Это – еще одна категория – и самовлюбленный прожектер-теоретик, герой «Скверного анекдота», администратор с либеральными фантазиями, которые при столкновении с неподатливой жизнью он немедленно отбрасывает и, согласно многократно описанной Достоевским диалектике перехода умозрительного либерализма в деспотизм, обращается к рецепту: «Строгость, строгость и строгость». Это, наконец, подпольный рефлектер-парадоксалист, который восклицает о себе: «Я не могу… мне не дают быть добрым!», – потому что его уязвленная самость непрерывно болит и безуспешно алчет утоления через попрание другого человеческого «я».

Все эти герои, включая человека из подполья, играющего идеями, но не придавленного ни одной из них, – все они существа еще не идеологизированные. Они только безосновные существа. «Где у меня первоначальные причины, на которые упрусь, где основания? Откуда я их возьму?» – недоумевает и жалуется подпольный. Их своеволие, не получая никакого внутреннего оформления и обуздания, не ведая ничего о радости самоограничения и самосовладания, беспорядочно вырывается наружу и выбирает случайных жертв своего деспотизма.

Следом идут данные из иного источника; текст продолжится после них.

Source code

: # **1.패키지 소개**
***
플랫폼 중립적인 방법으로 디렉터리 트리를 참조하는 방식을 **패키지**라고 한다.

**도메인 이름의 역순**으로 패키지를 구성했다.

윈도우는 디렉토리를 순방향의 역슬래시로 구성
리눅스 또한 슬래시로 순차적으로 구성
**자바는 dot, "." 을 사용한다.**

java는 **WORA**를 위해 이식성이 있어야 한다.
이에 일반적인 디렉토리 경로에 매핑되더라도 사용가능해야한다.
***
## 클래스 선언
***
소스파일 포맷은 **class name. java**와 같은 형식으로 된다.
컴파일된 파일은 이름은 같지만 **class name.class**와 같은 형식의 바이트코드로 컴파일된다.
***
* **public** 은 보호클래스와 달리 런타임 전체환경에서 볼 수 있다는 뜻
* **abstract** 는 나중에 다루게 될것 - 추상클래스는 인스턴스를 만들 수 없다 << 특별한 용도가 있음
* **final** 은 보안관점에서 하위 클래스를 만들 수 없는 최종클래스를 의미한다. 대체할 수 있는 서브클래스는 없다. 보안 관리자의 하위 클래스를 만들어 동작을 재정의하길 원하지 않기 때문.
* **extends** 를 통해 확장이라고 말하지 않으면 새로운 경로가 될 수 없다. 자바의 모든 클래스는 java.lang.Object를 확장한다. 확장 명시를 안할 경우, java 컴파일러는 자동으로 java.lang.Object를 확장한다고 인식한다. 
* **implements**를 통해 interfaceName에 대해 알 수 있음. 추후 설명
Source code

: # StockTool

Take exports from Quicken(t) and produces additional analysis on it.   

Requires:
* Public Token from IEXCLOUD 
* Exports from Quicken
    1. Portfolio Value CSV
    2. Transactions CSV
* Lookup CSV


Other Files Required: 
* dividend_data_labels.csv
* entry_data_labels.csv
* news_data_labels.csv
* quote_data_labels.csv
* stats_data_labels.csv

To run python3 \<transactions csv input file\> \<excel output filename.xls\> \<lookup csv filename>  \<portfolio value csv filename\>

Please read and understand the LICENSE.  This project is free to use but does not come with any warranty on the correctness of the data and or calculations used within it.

В «Записках из Мертвого дома» Достоевским сказаны страшные слова, страшные именно в качестве общественного прогноза. «Свойства палача в зародыше находятся почти в каждом современном человеке». Меня всегда, как только я натыкалась на эту фразу, поражало в ней слово «современный». Разве – если уж доверять преданию о грехопадении, которому, без сомнения, следует Достоевский, – эти свойства не находятся в «зародыше» в человеке любых времен, начиная с Каина, из зависти погубившего брата своего Авеля? Но теперь, как мне кажется, я понимаю, что хотел сказать Достоевский этим тревожным словом. «Современный человек» – значит, человек, покинувший вселенную христианства, отданный на съедение своей обособившейся самости, понизивший свое личное достоинство от подражания абсолютной личности Христа до голого самоутверждения и похоти властвования. Такой «современный человек», не имеющий внутреннего упора и точки соединения с другими людьми, – он, впрочем, «палач» лишь в зародыше, в потенции, в возможности. Но возможность становится действительностью, как только в его внутреннюю пустоту вселяется «скверная трихина» идеологической агрессии и замещает отсутствующие онтологические основания. Те палаческие свойства, которые доселе бессознательно дремали «в зародыше», отмобилизовываются и преобразуются в законопреступное деяние…

До сих пор в нашей и мировой науке о Достоевском идут споры: что толкнуло Раскольникова на путь палача – самоутверждение, презрение к обыденной морали (под которое тоже можно подвести идеологическую – штирнеровскую либо наполеоновскую – базу, но которое, в сущности, в такой базе не нуждается, ибо Достоевский оставил портреты подобных «сверхчеловеков» из простонародья тоже) – или же чисто идеологическое убеждение, что во имя социальной справедливости можно пренебречь жизнью вредной и никчемной старушонки. Но в том-то и секрет, раскрытый Достоевским, что здесь нет никакого «или – или», что самоутверждение Раскольникова («Я для себя одного убил!») и идея, дозволяющая ему «кровь по совести», взаимно индуцируют и подкрепляют друг друга, что вместе с внедрением такой идеи-трихины падает последняя, совестная преграда между экспансионистским «я» и миром как объектом его притязаний.

Достоевский жил уже в век идеологий (по мнению некоторых историков идей, мы отпраздновали двухсотлетие этого «эона» вместе с юбилеем Великой французской революции). И он понял, что защита человеческой личности от тирании чьего бы то ни было взбесившегося «я» есть одновременно защита ее от идеологической атаки. Задатки палача переходят, согласно его антропологии, в задатки диктатора и совпадают с задатками доктринера.